= Liberales Institut =

Classical liberal think tank

Logo of the Liberales Institut

The Liberales Institut (Liberal Institute, Institut Libéral, Istituto Liberale) is a Swiss classical liberal think tank, founded in Zürich in 1979 by Lili Nabholz, Thomas Wagner, Walter Blum and Ulrich Pfister. It publishes mainly in German, French and Italian, and accessorily in English.

In an analysis of its political orientation where it was profiled and compared to five other pro-free market and climate change-skeptical European institutes, researchers from the University of Colorado and three Spanish universities concluded its output revealed the lowest net amount of contesting the notion and legitimacy of there being a scientific consensus around the existence and causes of climate change. The researchers further stated that the Liberales Institut showed significant adherence to Austrian School Economics.

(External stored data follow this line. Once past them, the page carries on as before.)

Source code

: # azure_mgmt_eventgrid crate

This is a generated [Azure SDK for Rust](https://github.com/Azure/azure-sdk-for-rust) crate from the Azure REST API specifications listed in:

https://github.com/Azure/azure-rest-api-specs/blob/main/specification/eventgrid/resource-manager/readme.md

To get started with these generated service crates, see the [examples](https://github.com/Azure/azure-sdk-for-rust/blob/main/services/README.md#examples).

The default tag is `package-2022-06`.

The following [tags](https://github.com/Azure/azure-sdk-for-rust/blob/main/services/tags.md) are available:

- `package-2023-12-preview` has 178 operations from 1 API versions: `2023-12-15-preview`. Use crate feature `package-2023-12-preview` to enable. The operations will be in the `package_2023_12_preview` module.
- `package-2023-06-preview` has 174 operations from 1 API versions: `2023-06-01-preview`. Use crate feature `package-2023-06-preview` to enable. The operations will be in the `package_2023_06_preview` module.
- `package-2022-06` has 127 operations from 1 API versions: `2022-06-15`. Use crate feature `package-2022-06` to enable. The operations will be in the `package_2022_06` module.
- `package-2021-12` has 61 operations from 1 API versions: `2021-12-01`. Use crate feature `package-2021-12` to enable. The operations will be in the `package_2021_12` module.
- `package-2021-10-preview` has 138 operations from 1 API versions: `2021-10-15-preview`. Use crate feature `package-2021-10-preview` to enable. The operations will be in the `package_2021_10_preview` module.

Liberales Institut has collaborated with universities and other think tanks in organizing conferences. One such example was the 2015 "Cash on Trial" conference jointly held with the University of Zurich. This event spawned further discussion around the idea that attempts to block the use of cash must take into consideration negative externalities of such restrictions, including the impact on 'disadvantaged' groups of society and on people in other countries".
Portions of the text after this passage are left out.